This week, in addition to our readings, we were tasked with trying out a few different mapping applications that will allow us to choropleth mapping. (For those unfamiliar, here’s what choropleth mapping is. You’ve seen it around, even if you didn’t know its name.)
Last week, we checked out the Kepler.gl website and this week, in addition to creating a Kepler.gl map, we were asked to work with Datawrapper.de and Leafletjs.
I started off trying to use the dataset included in the class materials so that I could quickly get going on these projects. (For the record, at this point, I’ve spent over 4 hours playing around with these maps and data sets–by far, the majority of my time has been spent searching for, downloading, cleaning, and sorting the data… as well as waiting for my computer to process it all.) My browser downloaded the 2019 rat info as a txt file and when I removed the “.txt” at the end, I still had problems.
To get around this, I went ahead and downloaded the data from NYC OpenData. The data I downloaded was from 2010 until April 2020. Because of this, I found Kepler.gl giving me massive problems–taking forever and crashing.
After an hour or so of waiting around on Kepler.gl to process my data, I couldn’t take the spinning wheel of death anymore and decided to pick things back up again another day.
I started playing around with Datawrapper.de. I kept running into formatting issues and getting frustrated with the errors I kept getting. I decided that I would find data that was more relevant to my Final Project if I was going to go through all the work! I ended up downloading a list of Curb and Sidewalk Complaints from NYC OpenData.
I didn’t realize that, unlike the data in Kepler.gl, the data you submit to Datawrapper.de works best if you process it and upload only the info you know you’re planning to use (rather than upload it and have the program aggregate and map it for you.)
I created a pivot table to get a count of complaints per ZIP code. The ZIP codes Datawrapper.de told me were unaccounted for, I added to the dataset with 0 complaints listed.
Here’s what I came up with using Datawrapper.de in terms of a map:
The data for the map above only included the ZIP code and the number of complaints in 2018 and 2019 combined.
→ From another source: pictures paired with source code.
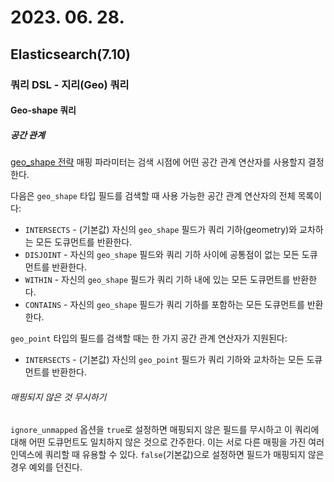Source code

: # 2023. 06. 28.

## Elasticsearch(7.10)

### 쿼리 DSL - 지리(Geo) 쿼리

#### Geo-shape 쿼리

##### 공간 관계

[geo_shape 전략][geo-shape-strategy] 매핑 파라미터는 검색 시점에 어떤 공간 관계 연산자를 사용할지 결정한다.

다음은 `geo_shape` 타입 필드를 검색할 때 사용 가능한 공간 관계 연산자의 전체 목록이다:

- `INTERSECTS` - (기본값) 자신의 `geo_shape` 필드가 쿼리 기하(geometry)와 교차하는 모든 도큐먼트를 반환한다.
- `DISJOINT` - 자신의 `geo_shape` 필드와 쿼리 기하 사이에 공통점이 없는 모든 도큐먼트를 반환한다.
- `WITHIN` - 자신의 `geo_shape` 필드가 쿼리 기하 내에 있는 모든 도큐먼트를 반환한다.
- `CONTAINS` - 자신의 `geo_shape` 필드가 쿼리 기하를 포함하는 모든 도큐먼트를 반환한다.

`geo_point` 타입의 필드를 검색할 때는 한 가지 공간 관계 연산자가 지원된다:

- `INTERSECTS` - (기본값) 자신의 `geo_point` 필드가 쿼리 기하와 교차하는 모든 도큐먼트를 반환한다.

###### 매핑되지 않은 것 무시하기

`ignore_unmapped` 옵션을 `true`로 설정하면 매핑되지 않은 필드를 무시하고 이 쿼리에 대해 어떤 도큐먼트도 일치하지 않은 것으로 간주한다. 이는 서로 다른 매핑을 가진 여러 인덱스에 쿼리할 때 유용할 수 있다. `false`(기본값)으로 설정하면 필드가 매핑되지 않은 경우 예외를 던진다.



[geo-shape-strategy]: https://www.elastic.co/guide/en/elasticsearch/reference/7.10/geo-shape.html#spatial-strategy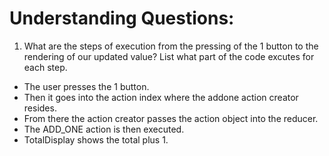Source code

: # Understanding Questions:
1. What are the steps of execution from the pressing of the 1 button to the rendering of our updated value? List what part of the code excutes for each step.
* The user presses the 1 button.
* Then it goes into the action index where the addone action creator resides.
* From there the action creator passes the action object into the reducer.
* The ADD_ONE action is then executed.
* TotalDisplay shows the total plus 1.

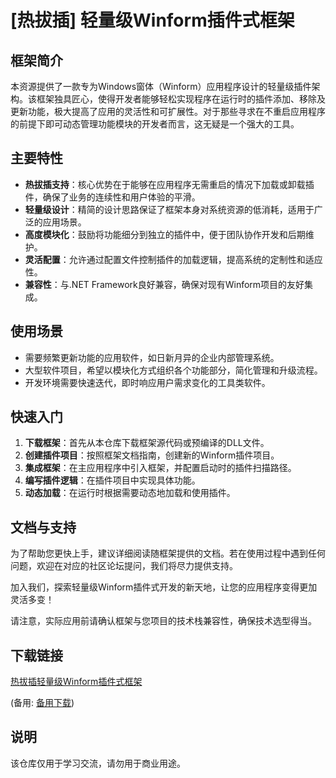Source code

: # [热拔插] 轻量级Winform插件式框架

## 框架简介

本资源提供了一款专为Windows窗体（Winform）应用程序设计的轻量级插件架构。该框架独具匠心，使得开发者能够轻松实现程序在运行时的插件添加、移除及更新功能，极大提高了应用的灵活性和可扩展性。对于那些寻求在不重启应用程序的前提下即可动态管理功能模块的开发者而言，这无疑是一个强大的工具。

## 主要特性

- **热拔插支持**：核心优势在于能够在应用程序无需重启的情况下加载或卸载插件，确保了业务的连续性和用户体验的平滑。
- **轻量级设计**：精简的设计思路保证了框架本身对系统资源的低消耗，适用于广泛的应用场景。
- **高度模块化**：鼓励将功能细分到独立的插件中，便于团队协作开发和后期维护。
- **灵活配置**：允许通过配置文件控制插件的加载逻辑，提高系统的定制性和适应性。
- **兼容性**：与.NET Framework良好兼容，确保对现有Winform项目的友好集成。

## 使用场景

- 需要频繁更新功能的应用软件，如日新月异的企业内部管理系统。
- 大型软件项目，希望以模块化方式组织各个功能部分，简化管理和升级流程。
- 开发环境需要快速迭代，即时响应用户需求变化的工具类软件。

## 快速入门

1. **下载框架**：首先从本仓库下载框架源代码或预编译的DLL文件。
2. **创建插件项目**：按照框架文档指南，创建新的Winform插件项目。
3. **集成框架**：在主应用程序中引入框架，并配置启动时的插件扫描路径。
4. **编写插件逻辑**：在插件项目中实现具体功能。
5. **动态加载**：在运行时根据需要动态地加载和使用插件。

## 文档与支持

为了帮助您更快上手，建议详细阅读随框架提供的文档。若在使用过程中遇到任何问题，欢迎在对应的社区论坛提问，我们将尽力提供支持。

加入我们，探索轻量级Winform插件式开发的新天地，让您的应用程序变得更加灵活多变！

请注意，实际应用前请确认框架与您项目的技术栈兼容性，确保技术选型得当。

## 下载链接
[热拔插轻量级Winform插件式框架](https://pan.quark.cn/s/d8b0ec4840fd) 

(备用: [备用下载](https://pan.baidu.com/s/1CDRQ8zNhKoIE6rQVQokhHg?pwd=1234))

## 说明

该仓库仅用于学习交流，请勿用于商业用途。

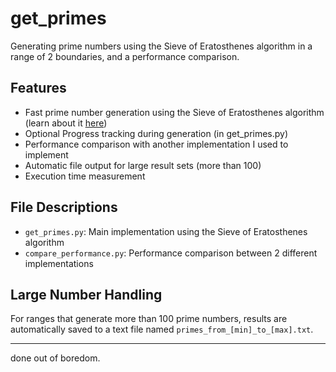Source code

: # get_primes

Generating prime numbers using the Sieve of Eratosthenes algorithm in a range of 2 boundaries, and a performance comparison.

## Features

- Fast prime number generation using the Sieve of Eratosthenes algorithm (learn about it [here](https://youtu.be/klcIklsWzrY?si=teFrp_IluTcbb5bU))
- Optional Progress tracking during generation (in get_primes.py)
- Performance comparison with another implementation I used to implement
- Automatic file output for large result sets (more than 100)
- Execution time measurement

## File Descriptions

- `get_primes.py`: Main implementation using the Sieve of Eratosthenes algorithm
- `compare_performance.py`: Performance comparison between 2 different implementations

## Large Number Handling

For ranges that generate more than 100 prime numbers, results are automatically saved to a text file named `primes_from_[min]_to_[max].txt`.

---

done out of boredom.
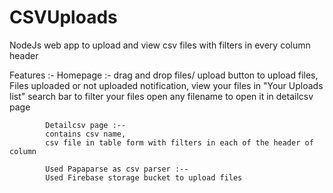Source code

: # CSVUploads
NodeJs web app to upload and view csv files with filters in every column header

Features :- Homepage :-
            drag and drop files/ upload button to upload files,
            Files uploaded or not uploaded notification,
            view your files in "Your Uploads list"
            search bar to filter your files
            open any filename to  open it in detailcsv page

            Detailcsv page :--
            contains csv name,
            csv file in table form with filters in each of the header of column

            Used Papaparse as csv parser :--
            Used Firebase storage bucket to upload files

            
            


            
            
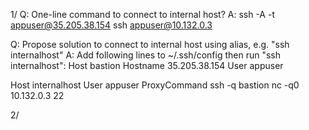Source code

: 1/ 
Q: One-line command to connect to internal host?
A: ssh -A -t appuser@35.205.38.154 ssh appuser@10.132.0.3

Q: Propose solution to connect to internal host using alias, e.g. "ssh internalhost" 
A: Add following lines to ~/.ssh/config then run "ssh internalhost":
Host bastion
Hostname 35.205.38.154
User appuser

Host internalhost
User appuser
ProxyCommand ssh -q bastion nc -q0 10.132.0.3 22

2/

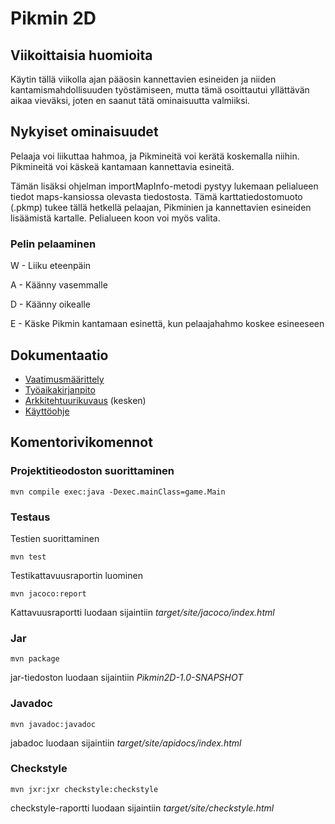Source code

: # Pikmin 2D

## Viikoittaisia huomioita

Käytin tällä viikolla ajan pääosin kannettavien esineiden ja niiden kantamismahdollisuuden työstämiseen, mutta tämä osoittautui yllättävän aikaa vieväksi, joten en saanut tätä ominaisuutta valmiiksi.

## Nykyiset ominaisuudet

Pelaaja voi liikuttaa hahmoa, ja Pikmineitä voi kerätä koskemalla niihin. Pikmineitä voi käskeä kantamaan kannettavia esineitä.

Tämän lisäksi ohjelman importMapInfo-metodi pystyy lukemaan pelialueen tiedot maps-kansiossa olevasta tiedostosta. Tämä karttatiedostomuoto (.pkmp) tukee tällä hetkellä pelaajan, Pikminien ja kannettavien esineiden lisäämistä kartalle. Pelialueen koon voi myös valita.

### Pelin pelaaminen

W - Liiku eteenpäin

A - Käänny vasemmalle

D - Käänny oikealle

E - Käske Pikmin kantamaan esinettä, kun pelaajahahmo koskee esineeseen

## Dokumentaatio

* [Vaatimusmäärittely](https://github.com/JustAGoldeneye/ot-harjoitustyo/blob/master/Documentation/Vaatimusmaarittely.md)
* [Työaikakirjanpito](https://github.com/JustAGoldeneye/ot-harjoitustyo/blob/master/Documentation/Tyoaikakirjanpito.md)
* [Arkkitehtuurikuvaus](https://github.com/JustAGoldeneye/ot-harjoitustyo/blob/master/Documentation/arkkitehtuuri.md) (kesken)
* [Käyttöohje](https://github.com/JustAGoldeneye/ot-harjoitustyo/blob/master/Documentation/Kayttoohje.md)

## Komentorivikomennot

### Projektitieodoston suorittaminen

`mvn compile exec:java -Dexec.mainClass=game.Main`

### Testaus

Testien suorittaminen

`mvn test`

Testikattavuusraportin luominen

`mvn jacoco:report`

Kattavuusraportti luodaan sijaintiin *target/site/jacoco/index.html*

### Jar

`mvn package`

jar-tiedoston luodaan sijaintiin *Pikmin2D-1.0-SNAPSHOT*

### Javadoc

`mvn javadoc:javadoc`

jabadoc luodaan sijaintiin *target/site/apidocs/index.html*

### Checkstyle

`mvn jxr:jxr checkstyle:checkstyle`

checkstyle-raportti luodaan sijaintiin *target/site/checkstyle.html*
Once I figured out how to upload the data to give it what it needed, I really liked the results of the Datawrapper.de map.
After massaging and formatting the data a bit, I decided I’d try using the Curb and Sidewalk Complaint info I used for the Datawrapper.de map in Kepler.gl. I found that the 2 column data was inadequate to make a map with Kepler.gl, so I uploaded the source data I used to make the pivot table for the Datawrapper.de choropleth map–which had fewer rows and columns than the original data set, but more than the pivot table I uploaded to Datawrapper.de.
Here’s what that data looks in Kepler.gl. Cool, huh?
Having successfully completed the first two mapping choropleth mapping projects, I was looking forward to checking out the Leaflet.js stuff, especially after watching the 40-minute video talk by Vladimir Agafonkin from the reading section this week. Unfortunately, I had serious problems getting through the tutorials.
Getting the map to show up and seeing the code and the file structure used, it reinforces the fact that these maps are compiled in layers that allow you to add data to an existing map.
While I definitely ended up more frustrated than not with trying to make these maps come together, I think it was a good reminded of how much work, planning, and thought goes into preparing and producing such maps. The awesome part of this is that there are open-source tools available with lots of functionality to bring the data to life!